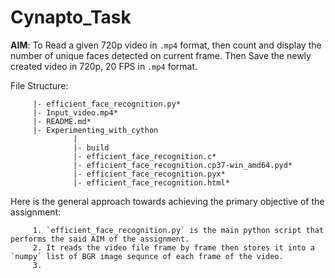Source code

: # Cynapto_Task

**AIM**: To Read a given 720p video in `.mp4` format, then count and display the number of unique faces detected on current frame. Then Save the newly created 
         video in 720p, 20 FPS in `.mp4` format.
         
File Structure:

         |- efficient_face_recognition.py*
         |- Input_video.mp4*
         |- README.md*
         |- Experimenting_with_cython 
                  |
                  |- build
                  |- efficient_face_recognition.c*
                  |- efficient_face_recognition.cp37-win_amd64.pyd*
                  |- efficient_face_recognition.pyx*
                  |- efficient_face_recognition.html*

Here is the general approach towards achieving the primary objective of the assignment:

         1. `efficient_face_recognition.py` is the main python script that performs the said AIM of the assignment. 
         2. It reads the video file frame by frame then stores it into a `numpy` list of BGR image sequnce of each frame of the video.
         3. 

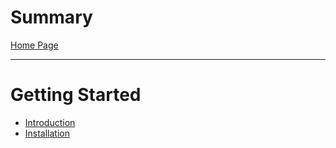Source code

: # Summary

[Home Page](Home.md)

---

# Getting Started
- [Introduction](Getting-Started/Introduction.md)
- [Installation](Getting-Started/Installation.md)
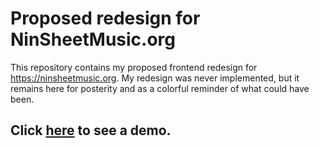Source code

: # Proposed redesign for NinSheetMusic.org
This repository contains my proposed frontend redesign for https://ninsheetmusic.org. My redesign was never implemented, but it remains here for posterity and as a colorful reminder of what could have been.

## Click [here](https://nathanaelgit.github.io/NinSheetMusic) to see a demo.
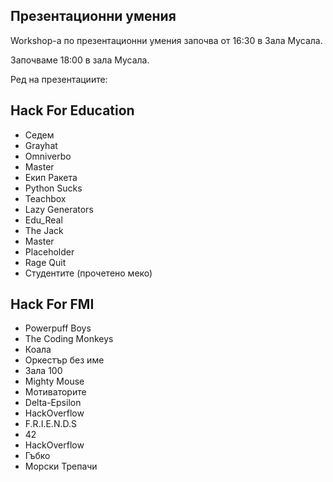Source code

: ## Презентационни умения

Workshop-a по презентационни умения започва от 16:30 в Зала Мусала.

Започваме 18:00 в зала Мусала.

Ред на презентациите:

##  Hack For Education
* Седем
* Grayhat
* Omniverbo
* Master
* Екип Ракета
* Python Sucks
* Teachbox
* Lazy Generators
* Edu_Real
* The Jack
* Master
* Placeholder
* Rage Quit
* Студентите (прочетено меко)

##  Hack For FMI
* Powerpuff Boys
* The Coding Monkeys
* Коала
* Оркестър без име
* Зала 100
* Mighty Mouse
* Мотиваторите
* Delta-Epsilon
* HackOverflow
* F.R.I.E.N.D.S
* 42
* HackOverflow
* Гъбко
* Морски Трепачи
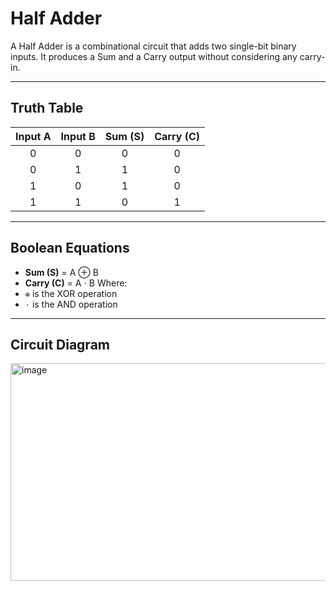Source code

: #  Half Adder 
A Half Adder is a combinational circuit that adds two single-bit binary inputs. It produces a Sum and a Carry output without considering any carry-in.

---

##  Truth Table
| Input A | Input B | Sum (S) | Carry (C) |
|:-------:|:-------:|:--------:|:----------:|
|   0     |    0    |     0    |     0      |
|   0     |    1    |     1    |     0      |
|   1     |    0    |     1    |     0      |
|   1     |    1    |     0    |     1      |
---

##  Boolean Equations
- **Sum (S)** = A ⊕ B  
- **Carry (C)** = A ⋅ B
Where:  
- `⊕` is the XOR operation  
- `⋅` is the AND operation
---

##  Circuit Diagram
<img width="558" height="348" alt="image" src="https://github.com/user-attachments/assets/31b3deaa-cdc5-4b37-94ea-6852a7d0a748" />
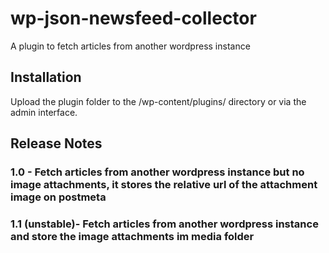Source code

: # wp-json-newsfeed-collector
A plugin to fetch articles from another wordpress instance

## Installation
Upload the plugin folder to the /wp-content/plugins/ directory or via the admin interface.

## Release Notes
### 1.0 - Fetch articles from another wordpress instance but no image attachments, it stores the relative url of the attachment image on postmeta
### 1.1 (unstable)- Fetch articles from another wordpress instance and store the image attachments im media folder

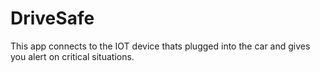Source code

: # DriveSafe

This app connects to the IOT device thats plugged into the car and gives you alert on critical situations. 




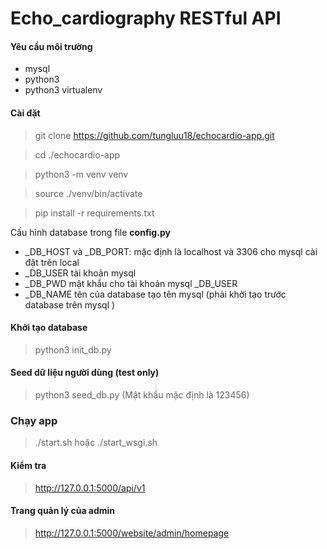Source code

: # Echo_cardiography RESTful API

#### Yêu cầu môi trường
* mysql
* python3
* python3 virtualenv
#### Cài đặt

> git clone https://github.com/tungluu18/echocardio-app.git

> cd ./echocardio-app

> python3 -m venv venv

> source ./venv/bin/activate

> pip install -r requirements.txt

Cấu hình database trong file **config.py**
* _DB_HOST và _DB_PORT: mặc định là localhost và 3306 cho mysql cài đặt trên local
* _DB_USER tài khoản mysql
* _DB_PWD mật khẩu cho tài khoản mysql _DB_USER
* _DB_NAME tên của database tạo tên mysql (phải khởi tạo trước database trên mysql )

#### Khởi tạo database
> python3 init_db.py

#### Seed dữ liệu người dùng (test only)
> python3 seed_db.py
(Mật khẩu mặc định là 123456)

### Chạy app
> ./start.sh
hoặc
>./start_wsgi.sh

#### Kiểm tra
> http://127.0.0.1:5000/api/v1

#### Trang quản lý của admin
> http://127.0.0.1:5000/website/admin/homepage

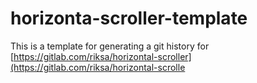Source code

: # horizonta-scroller-template
This is a template for generating a git history for 
[https://gitlab.com/riksa/horizontal-scroller](https://gitlab.com/riksa/horizontal-scrolle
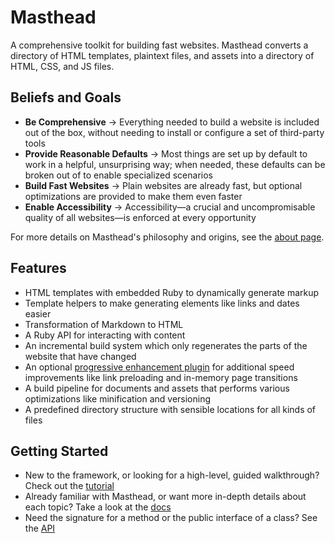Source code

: # Masthead

A comprehensive toolkit for building fast websites. Masthead converts a
directory of HTML templates, plaintext files, and assets into a directory of
HTML, CSS, and JS files.

## Beliefs and Goals

* **Be Comprehensive** → Everything needed to build a website is included out of
  the box, without needing to install or configure a set of third-party tools
* **Provide Reasonable Defaults** → Most things are set up by default to work in
  a helpful, unsurprising way; when needed, these defaults can be broken out of
  to enable specialized scenarios
* **Build Fast Websites** → Plain websites are already fast, but optional
  optimizations are provided to make them even faster
* **Enable Accessibility** → Accessibility—a crucial and uncompromisable quality
  of all websites—is enforced at every opportunity

For more details on Masthead's philosophy and origins, see the [about
page][about].

## Features

* HTML templates with embedded Ruby to dynamically generate markup
* Template helpers to make generating elements like links and dates easier
* Transformation of Markdown to HTML
* A Ruby API for interacting with content
* An incremental build system which only regenerates the parts of the website
  that have changed
* An optional [progressive enhancement plugin][navigate] for additional speed
  improvements like link preloading and in-memory page transitions
* A build pipeline for documents and assets that performs various optimizations
  like minification and versioning
* A predefined directory structure with sensible locations for all kinds of
  files

## Getting Started

* New to the framework, or looking for a high-level, guided walkthrough? Check
  out the [tutorial][tutorial]
* Already familiar with Masthead, or want more in-depth details about each
  topic? Take a look at the [docs][docs]
* Need the signature for a method or the public interface of a class? See the
  [API][api]

[about]: https://github.com/masthead/masthead
[navigate]: https://github.com/masthead/masthead
[tutorial]: https://github.com/masthead/masthead
[docs]: https://github.com/masthead/masthead
[api]: https://github.com/masthead/masthead
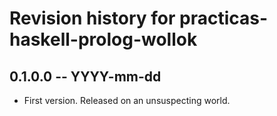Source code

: # Revision history for practicas-haskell-prolog-wollok

## 0.1.0.0 -- YYYY-mm-dd

* First version. Released on an unsuspecting world.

☆ ☆ ☆ ☆ ☆ ☆ ☆

Work instruction: Where pictures appear in the records, leave them out; output everything else exactly.

Written response:
Source code

: # Cynapto_Task

**AIM**: To Read a given 720p video in `.mp4` format, then count and display the number of unique faces detected on current frame. Then Save the newly created 
         video in 720p, 20 FPS in `.mp4` format.
         
File Structure:

         |- efficient_face_recognition.py*
         |- Input_video.mp4*
         |- README.md*
         |- Experimenting_with_cython 
                  |
                  |- build
                  |- efficient_face_recognition.c*
                  |- efficient_face_recognition.cp37-win_amd64.pyd*
                  |- efficient_face_recognition.pyx*
                  |- efficient_face_recognition.html*

Here is the general approach towards achieving the primary objective of the assignment:

         1. `efficient_face_recognition.py` is the main python script that performs the said AIM of the assignment. 
         2. It reads the video file frame by frame then stores it into a `numpy` list of BGR image sequnce of each frame of the video.
         3. 

Source code

: # Summary

[Home Page](Home.md)

---

# Getting Started
- [Introduction](Getting-Started/Introduction.md)
- [Installation](Getting-Started/Installation.md)
Source code

: # Proposed redesign for NinSheetMusic.org
This repository contains my proposed frontend redesign for https://ninsheetmusic.org. My redesign was never implemented, but it remains here for posterity and as a colorful reminder of what could have been.

## Click [here](https://nathanaelgit.github.io/NinSheetMusic) to see a demo.
Source code

: ## Презентационни умения

Workshop-a по презентационни умения започва от 16:30 в Зала Мусала.

Започваме 18:00 в зала Мусала.

Ред на презентациите:

##  Hack For Education
* Седем
* Grayhat
* Omniverbo
* Master
* Екип Ракета
* Python Sucks
* Teachbox
* Lazy Generators
* Edu_Real
* The Jack
* Master
* Placeholder
* Rage Quit
* Студентите (прочетено меко)

##  Hack For FMI
* Powerpuff Boys
* The Coding Monkeys
* Коала
* Оркестър без име
* Зала 100
* Mighty Mouse
* Мотиваторите
* Delta-Epsilon
* HackOverflow
* F.R.I.E.N.D.S
* 42
* HackOverflow
* Гъбко
* Морски Трепачи
Source code

: #  Half Adder 
A Half Adder is a combinational circuit that adds two single-bit binary inputs. It produces a Sum and a Carry output without considering any carry-in.

---

##  Truth Table
| Input A | Input B | Sum (S) | Carry (C) |
|:-------:|:-------:|:--------:|:----------:|
|   0     |    0    |     0    |     0      |
|   0     |    1    |     1    |     0      |
|   1     |    0    |     1    |     0      |
|   1     |    1    |     0    |     1      |
---

##  Boolean Equations
- **Sum (S)** = A ⊕ B  
- **Carry (C)** = A ⋅ B
Where:  
- `⊕` is the XOR operation  
- `⋅` is the AND operation
---

##  Circuit Diagram
<img width="558" height="348" alt="image" src="https://github.com/user-attachments/assets/31b3deaa-cdc5-4b37-94ea-6852a7d0a748" />
Source code

: # wp-json-newsfeed-collector
A plugin to fetch articles from another wordpress instance

## Installation
Upload the plugin folder to the /wp-content/plugins/ directory or via the admin interface.

## Release Notes
### 1.0 - Fetch articles from another wordpress instance but no image attachments, it stores the relative url of the attachment image on postmeta
### 1.1 (unstable)- Fetch articles from another wordpress instance and store the image attachments im media folder

Source code

: # DriveSafe

This app connects to the IOT device thats plugged into the car and gives you alert on critical situations. 




Source code

: # Echo_cardiography RESTful API

#### Yêu cầu môi trường
* mysql
* python3
* python3 virtualenv
#### Cài đặt

> git clone https://github.com/tungluu18/echocardio-app.git

> cd ./echocardio-app

> python3 -m venv venv

> source ./venv/bin/activate

> pip install -r requirements.txt

Cấu hình database trong file **config.py**
* _DB_HOST và _DB_PORT: mặc định là localhost và 3306 cho mysql cài đặt trên local
* _DB_USER tài khoản mysql
* _DB_PWD mật khẩu cho tài khoản mysql _DB_USER
* _DB_NAME tên của database tạo tên mysql (phải khởi tạo trước database trên mysql )

#### Khởi tạo database
> python3 init_db.py

#### Seed dữ liệu người dùng (test only)
> python3 seed_db.py
(Mật khẩu mặc định là 123456)

### Chạy app
> ./start.sh
hoặc
>./start_wsgi.sh

#### Kiểm tra
> http://127.0.0.1:5000/api/v1

#### Trang quản lý của admin
> http://127.0.0.1:5000/website/admin/homepage

Source code

: # horizonta-scroller-template
This is a template for generating a git history for 
[https://gitlab.com/riksa/horizontal-scroller](https://gitlab.com/riksa/horizontal-scrolle
Source code

: # Masthead

A comprehensive toolkit for building fast websites. Masthead converts a
directory of HTML templates, plaintext files, and assets into a directory of
HTML, CSS, and JS files.

## Beliefs and Goals

* **Be Comprehensive** → Everything needed to build a website is included out of
  the box, without needing to install or configure a set of third-party tools
* **Provide Reasonable Defaults** → Most things are set up by default to work in
  a helpful, unsurprising way; when needed, these defaults can be broken out of
  to enable specialized scenarios
* **Build Fast Websites** → Plain websites are already fast, but optional
  optimizations are provided to make them even faster
* **Enable Accessibility** → Accessibility—a crucial and uncompromisable quality
  of all websites—is enforced at every opportunity

For more details on Masthead's philosophy and origins, see the [about
page][about].

## Features

* HTML templates with embedded Ruby to dynamically generate markup
* Template helpers to make generating elements like links and dates easier
* Transformation of Markdown to HTML
* A Ruby API for interacting with content
* An incremental build system which only regenerates the parts of the website
  that have changed
* An optional [progressive enhancement plugin][navigate] for additional speed
  improvements like link preloading and in-memory page transitions
* A build pipeline for documents and assets that performs various optimizations
  like minification and versioning
* A predefined directory structure with sensible locations for all kinds of
  files

## Getting Started

* New to the framework, or looking for a high-level, guided walkthrough? Check
  out the [tutorial][tutorial]
* Already familiar with Masthead, or want more in-depth details about each
  topic? Take a look at the [docs][docs]
* Need the signature for a method or the public interface of a class? See the
  [API][api]

[about]: https://github.com/masthead/masthead
[navigate]: https://github.com/masthead/masthead
[tutorial]: https://github.com/masthead/masthead
[docs]: https://github.com/masthead/masthead
[api]: https://github.com/masthead/masthead
Source code

: # Revision history for practicas-haskell-prolog-wollok

## 0.1.0.0 -- YYYY-mm-dd

* First version. Released on an unsuspecting world.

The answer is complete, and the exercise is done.